ABOUT THIS TASK: The printed result should hold only the lines from the opening of the data through the line bearing "Push schema changes", exactly as given and without pictures.

··· ENTRIES SUPPLIED ···

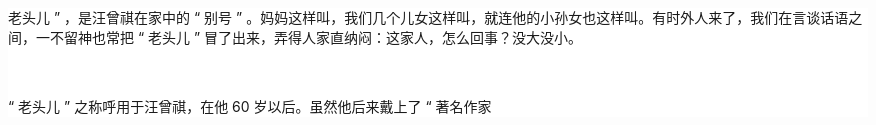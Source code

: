   </span>
  <span class="s1">
   老头儿
  </span>
  <span class="s2">
   ”
  </span>
  <span class="s1">
   ，是汪曾祺在家中的
  </span>
  <span class="s2">
   “
  </span>
  <span class="s1">
   别号
  </span>
  <span class="s2">
   ”
  </span>
  <span class="s1">
   。妈妈这样叫，我们几个儿女这样叫，就连他的小孙女也这样叫。有时外人来了，我们在言谈话语之间，一不留神也常把
  </span>
  <span class="s2">
   “
  </span>
  <span class="s1">
   老头儿
  </span>
  <span class="s2">
   ”
  </span>
  <span class="s1">
   冒了出来，弄得人家直纳闷：这家人，怎么回事？没大没小。
  </span>
 </p>
 <p class="p1">
  <span class="s1">
  </span>
  <br/>
 </p>
 <p class="p2">
  <span class="s2">
   “
  </span>
  <span class="s1">
   老头儿
  </span>
  <span class="s2">
   ”
  </span>
  <span class="s1">
   之称呼用于汪曾祺，在他
  </span>
  <span class="s2">
   60
  </span>
  <span class="s1">
   岁以后。虽然他后来戴上了
  </span>
  <span class="s2">
   “
  </span>
  <span class="s1">
   著名作家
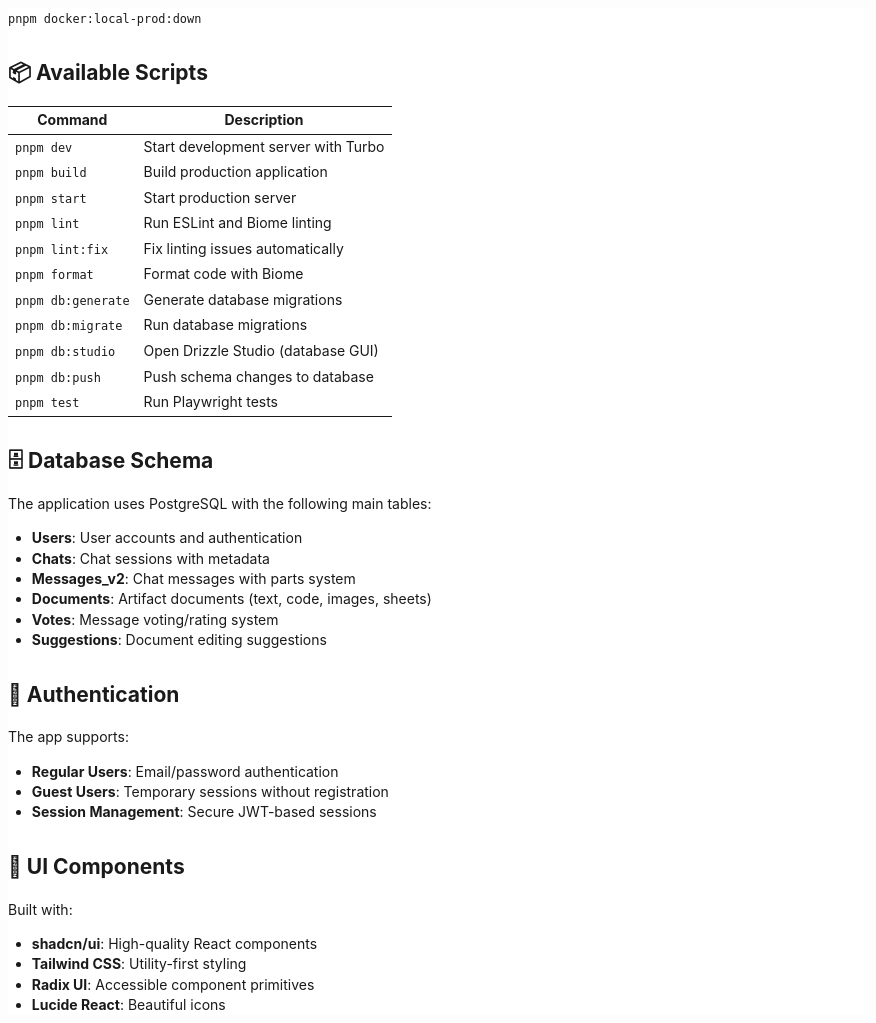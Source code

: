 
```bash
pnpm docker:local-prod:down
```

## 📦 Available Scripts

| Command            | Description                         |
| ------------------ | ----------------------------------- |
| `pnpm dev`         | Start development server with Turbo |
| `pnpm build`       | Build production application        |
| `pnpm start`       | Start production server             |
| `pnpm lint`        | Run ESLint and Biome linting        |
| `pnpm lint:fix`    | Fix linting issues automatically    |
| `pnpm format`      | Format code with Biome              |
| `pnpm db:generate` | Generate database migrations        |
| `pnpm db:migrate`  | Run database migrations             |
| `pnpm db:studio`   | Open Drizzle Studio (database GUI)  |
| `pnpm db:push`     | Push schema changes to database     |
| `pnpm test`        | Run Playwright tests                |

## 🗄 Database Schema

The application uses PostgreSQL with the following main tables:

- **Users**: User accounts and authentication
- **Chats**: Chat sessions with metadata
- **Messages_v2**: Chat messages with parts system
- **Documents**: Artifact documents (text, code, images, sheets)
- **Votes**: Message voting/rating system
- **Suggestions**: Document editing suggestions

## 🔐 Authentication

The app supports:

- **Regular Users**: Email/password authentication
- **Guest Users**: Temporary sessions without registration
- **Session Management**: Secure JWT-based sessions

## 🎨 UI Components

Built with:

- **shadcn/ui**: High-quality React components
- **Tailwind CSS**: Utility-first styling
- **Radix UI**: Accessible component primitives
- **Lucide React**: Beautiful icons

···

SOLUTION TO THE EXERCISE:
Source code

:   </span>
  <span class="s1">
   老头儿
  </span>
  <span class="s2">
   ”
  </span>
  <span class="s1">
   ，是汪曾祺在家中的
  </span>
  <span class="s2">
   “
  </span>
  <span class="s1">
   别号
  </span>
  <span class="s2">
   ”
  </span>
  <span class="s1">
   。妈妈这样叫，我们几个儿女这样叫，就连他的小孙女也这样叫。有时外人来了，我们在言谈话语之间，一不留神也常把
  </span>
  <span class="s2">
   “
  </span>
  <span class="s1">
   老头儿
  </span>
  <span class="s2">
   ”
  </span>
  <span class="s1">
   冒了出来，弄得人家直纳闷：这家人，怎么回事？没大没小。
  </span>
 </p>
 <p class="p1">
  <span class="s1">
  </span>
  <br/>
 </p>
 <p class="p2">
  <span class="s2">
   “
  </span>
  <span class="s1">
   老头儿
  </span>
  <span class="s2">
   ”
  </span>
  <span class="s1">
   之称呼用于汪曾祺，在他
  </span>
  <span class="s2">
   60
  </span>
  <span class="s1">
   岁以后。虽然他后来戴上了
  </span>
  <span class="s2">
   “
  </span>
  <span class="s1">
   著名作家
Source code

: 
```bash
pnpm docker:local-prod:down
```

## 📦 Available Scripts

| Command            | Description                         |
| ------------------ | ----------------------------------- |
| `pnpm dev`         | Start development server with Turbo |
| `pnpm build`       | Build production application        |
| `pnpm start`       | Start production server             |
| `pnpm lint`        | Run ESLint and Biome linting        |
| `pnpm lint:fix`    | Fix linting issues automatically    |
| `pnpm format`      | Format code with Biome              |
| `pnpm db:generate` | Generate database migrations        |
| `pnpm db:migrate`  | Run database migrations             |
| `pnpm db:studio`   | Open Drizzle Studio (database GUI)  |
| `pnpm db:push`     | Push schema changes to database     |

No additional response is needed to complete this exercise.